_What this task involves_: Every line of the entries below from the one containing "There are still" to the one containing "here eventually (and completely", both ends included, must be written out exactly. No other line belongs in the answer.

(Data items)
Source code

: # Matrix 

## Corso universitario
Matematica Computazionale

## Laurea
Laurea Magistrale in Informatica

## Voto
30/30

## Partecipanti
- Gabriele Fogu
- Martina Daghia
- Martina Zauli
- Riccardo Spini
--
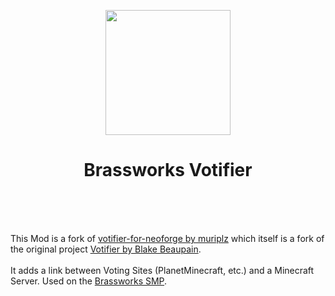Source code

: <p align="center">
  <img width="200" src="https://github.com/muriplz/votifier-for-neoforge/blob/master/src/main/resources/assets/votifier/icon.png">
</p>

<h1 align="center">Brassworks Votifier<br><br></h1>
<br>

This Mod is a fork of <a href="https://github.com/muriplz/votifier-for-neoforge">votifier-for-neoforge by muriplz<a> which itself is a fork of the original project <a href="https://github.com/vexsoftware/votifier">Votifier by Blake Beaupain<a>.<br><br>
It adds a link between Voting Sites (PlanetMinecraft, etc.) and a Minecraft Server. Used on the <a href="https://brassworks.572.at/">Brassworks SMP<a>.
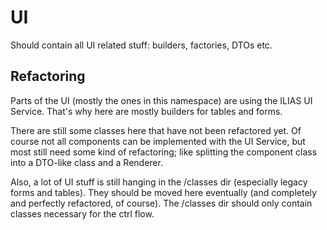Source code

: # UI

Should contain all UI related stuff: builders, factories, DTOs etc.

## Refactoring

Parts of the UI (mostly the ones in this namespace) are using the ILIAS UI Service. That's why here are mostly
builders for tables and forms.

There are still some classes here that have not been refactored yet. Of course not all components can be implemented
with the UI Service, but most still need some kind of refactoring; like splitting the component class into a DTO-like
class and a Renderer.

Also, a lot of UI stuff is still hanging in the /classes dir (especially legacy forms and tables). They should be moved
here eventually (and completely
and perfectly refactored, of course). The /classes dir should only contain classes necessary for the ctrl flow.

_Response box_:
There are still some classes here that have not been refactored yet. Of course not all components can be implemented
with the UI Service, but most still need some kind of refactoring; like splitting the component class into a DTO-like
class and a Renderer.

Also, a lot of UI stuff is still hanging in the /classes dir (especially legacy forms and tables). They should be moved
here eventually (and completely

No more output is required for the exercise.